'Toxic forms of shadow banking' no longer represent a global financial stability risk, says international watchdog

Lucy White
Governor Of The Bank Of England Delivers The Annual Peston Lecture
Carney warned that G20 leaders must not lose sight of the need to reform the banking system (Source: Getty)

The more insidious aspects of the unregulated banking subsector known as “shadow banking” no longer pose a threat to global financial stability, according to international banking watchdog the Financial Services Board (FSB).

Speaking at a press conference today, chair of the FSB and governor of the Bank of England Mark Carney praised the efforts of G20 leaders to reform the shadow banking industry, after its perils were revealed in the financial crisis.

Read more: Carney calls on G20 leaders to continue the push for banking reform as the Financial Stability Board delivers its third annual report

However, he will also pass on warnings to the nations' leaders at the G20 Summit in Hamburg later this week that they must keep their focus on the issue.

“Toxic forms of shadow banking at the centre of the crisis no longer represent a global financial stability risk,” he said.
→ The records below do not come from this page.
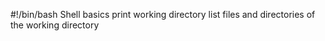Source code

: #!/bin/bash
Shell basics
print working directory
list files and directories of the working directory 
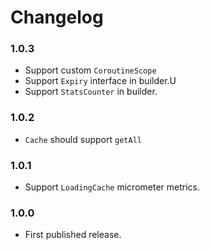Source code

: # Changelog

### 1.0.3

* Support custom `CoroutineScope`
* Support `Expiry` interface in builder.U
* Support `StatsCounter` in builder.

### 1.0.2

* `Cache` should support `getAll`

### 1.0.1

* Support `LoadingCache` micrometer metrics.

### 1.0.0

* First published release.
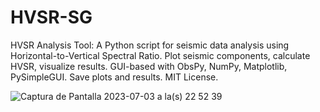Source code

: # HVSR-SG
HVSR Analysis Tool: A Python script for seismic data analysis using Horizontal-to-Vertical Spectral Ratio. Plot seismic components, calculate HVSR, visualize results. GUI-based with ObsPy, NumPy, Matplotlib, PySimpleGUI. Save plots and results. MIT License.

![Captura de Pantalla 2023-07-03 a la(s) 22 52 39](https://github.com/JoseMariaGarciaMarquez/HVSR-SG/assets/30852961/2d8e3171-066d-42aa-a05c-162c61caefa4)
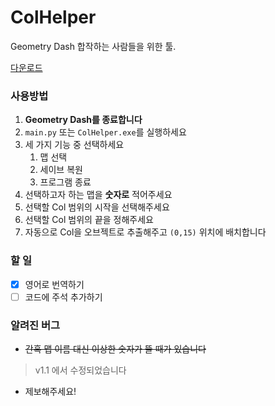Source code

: # ColHelper
Geometry Dash 합작하는 사람들을 위한 툴.

[다운로드](https://github.com/GyuminKim29/ColHelper/releases/tag/v1.1_KR)

### 사용방법
1. **Geometry Dash를 종료합니다**
1. `main.py` 또는 `ColHelper.exe`를 실행하세요
2. 세 가지 기능 중 선택하세요
    1. 맵 선택
    2. 세이브 복원
    3. 프로그램 종료
3. 선택하고자 하는 맵을 **숫자로** 적어주세요
4. 선택할 Col 범위의 시작을 선택해주세요
5. 선택할 Col 범위의 끝을 정해주세요
6. 자동으로 Col을 오브젝트로 추출해주고 `(0,15)` 위치에 배치합니다

### 할 일
- [x] 영어로 번역하기
- [ ] 코드에 주석 추가하기

### 알려진 버그
* ~~간혹 맵 이름 대신 이상한 숫자가 뜰 때가 있습니다~~
> v1.1 에서 수정되었습니다
* 제보해주세요!
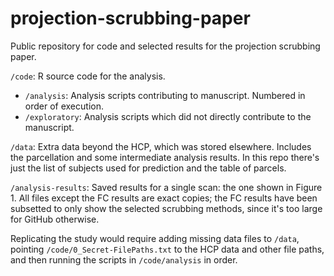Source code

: # projection-scrubbing-paper 

Public repository for code and selected results for the projection scrubbing paper. 

`/code`: R source code for the analysis.
* `/analysis`: Analysis scripts contributing to manuscript. Numbered in order of execution.
* `/exploratory`: Analysis scripts which did not directly contribute to the manuscript.

`/data`: Extra data beyond the HCP, which was stored elsewhere. Includes the parcellation and some intermediate analysis results. In this repo there's just the list of subjects used for prediction and the table of parcels.

`/analysis-results`: Saved results for a single scan: the one shown in Figure 1. All files except the FC results are exact copies; the FC results have been subsetted
to only show the selected scrubbing methods, since it's too large for GitHub otherwise.

Replicating the study would require adding missing data files to `/data`, pointing `/code/0_Secret-FilePaths.txt` to the HCP data and other file paths, and then running the scripts in `/code/analysis` in order.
“The remaining shadow banking activities are now subject to policy measures to reduce their risk and reinforce their benefit allowing for more diverse and resilient forms of market based finance.
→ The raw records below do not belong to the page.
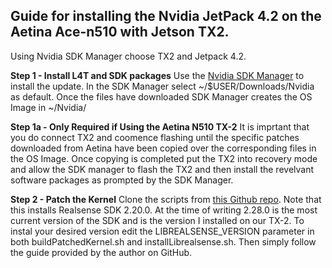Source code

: ## Guide for installing the Nvidia JetPack 4.2 on the Aetina Ace-n510 with Jetson TX2. ##

Using Nvidia SDK Manager choose TX2 and Jetpack 4.2.

**Step 1 - Install L4T and SDK packages**
Use the [Nvidia SDK Manager](https://developer.nvidia.com/nvsdk-manager) to install the update. In the SDK Manager select  ~/$USER/Downloads/Nvidia as default.
Once the files have downloaded SDK Manager creates the OS Image in ~/Nvidia/ 


**Step 1a - Only Required if Using the Aetina N510 TX-2**
It is imprtant that you do connect TX2 and coomence flashing until the specific patches downloaded from Aetina have been copied over the corresponding files in the OS Image.
Once copying is completed put the TX2 into recovery mode and allow the SDK manager to flash the TX2 and then install the revelvant software packages as prompted by the SDK Manager.

**Step 2 - Patch the Kernel**
Clone the scripts from [this Github repo](https://github.com/Tengyun-Mo/buildLibrealsense2TX2). Note that this installs Realsense SDK 2.20.0. At the time of writing 2.28.0 is the most current version of the SDK and is the version I installed on our TX-2. To instal your desired version edit the LIBREALSENSE_VERSION parameter in both buildPatchedKernel.sh and installLibrealsense.sh. Then simply follow the guide provided by the author on GitHub.
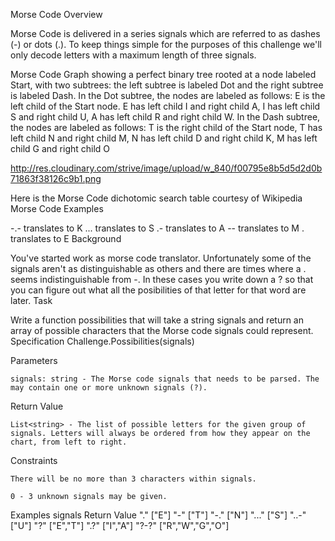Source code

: ﻿Morse Code
Overview

Morse Code is delivered in a series signals which are referred to as dashes (-) or dots (.). To keep things simple for the purposes of this challenge we'll only decode letters with a maximum length of three signals.

Morse Code Graph showing a perfect binary tree rooted at a node labeled Start, with two subtrees: the left subtree is labeled Dot and the right subtree is labeled Dash. In the Dot subtree, the nodes are labeled as follows: E is the left child of the Start node. E has left child I and right child A, I has left child S and right child U, A has left child R and right child W. In the Dash subtree, the nodes are labeled as follows: T is the right child of the Start node, T has left child N and right child M, N has left child D and right child K, M has left child G and right child O

http://res.cloudinary.com/strive/image/upload/w_840/f00795e8b5d5d2d0b71863f38126c9b1.png

Here is the Morse Code dichotomic search table courtesy of Wikipedia
Morse Code Examples

-.- translates to K
... translates to S
.- translates to A
-- translates to M
. translates to E
Background

You've started work as morse code translator. Unfortunately some of the signals aren't as distinguishable as others and there are times where a . seems indistinguishable from -. In these cases you write down a ? so that you can figure out what all the posibilities of that letter for that word are later.
Task

Write a function possibilities that will take a string signals and return an array of possible characters that the Morse code signals could represent.
Specification
Challenge.Possibilities(signals)

Parameters

    signals: string - The Morse code signals that needs to be parsed. The may contain one or more unknown signals (?).
Return Value

    List<string> - The list of possible letters for the given group of signals. Letters will always be ordered from how they appear on the chart, from left to right.
Constraints

    There will be no more than 3 characters within signals.

    0 - 3 unknown signals may be given.

Examples
signals 	Return Value
"." 	["E"]
"-" 	["T"]
"-." 	["N"]
"..." 	["S"]
"..-" 	["U"]
"?" 	["E","T"]
".?" 	["I","A"]
"?-?" 	["R","W","G","O"]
“Shadow banking activities will inevitably evolve, so FSB member authorities must continue to strengthen their surveillance, data sharing and analysis in order to support the risk assessments and any future regulatory response that may be required.”

Shadow banking is the activity performed by institutions which are not subject to regulatory oversight, for example hedge funds, or unregulated activities performed by regulated institutions, for example credit default swaps.

And although the shadow banking system has grown, Carney said the toxic elements are much minimised thanks to regulation in areas such as money markets and securitisation.

The FSB may well be giving itself a pat on the back for this, as it was created in the aftermath of the 2007 to 2008 financial crisis in order to coordinate national financial authorities and promote the implementation of financial policy.

Carney said the body will continue to evaluate the effectiveness of policies, while watching for what might cause the next financial upset.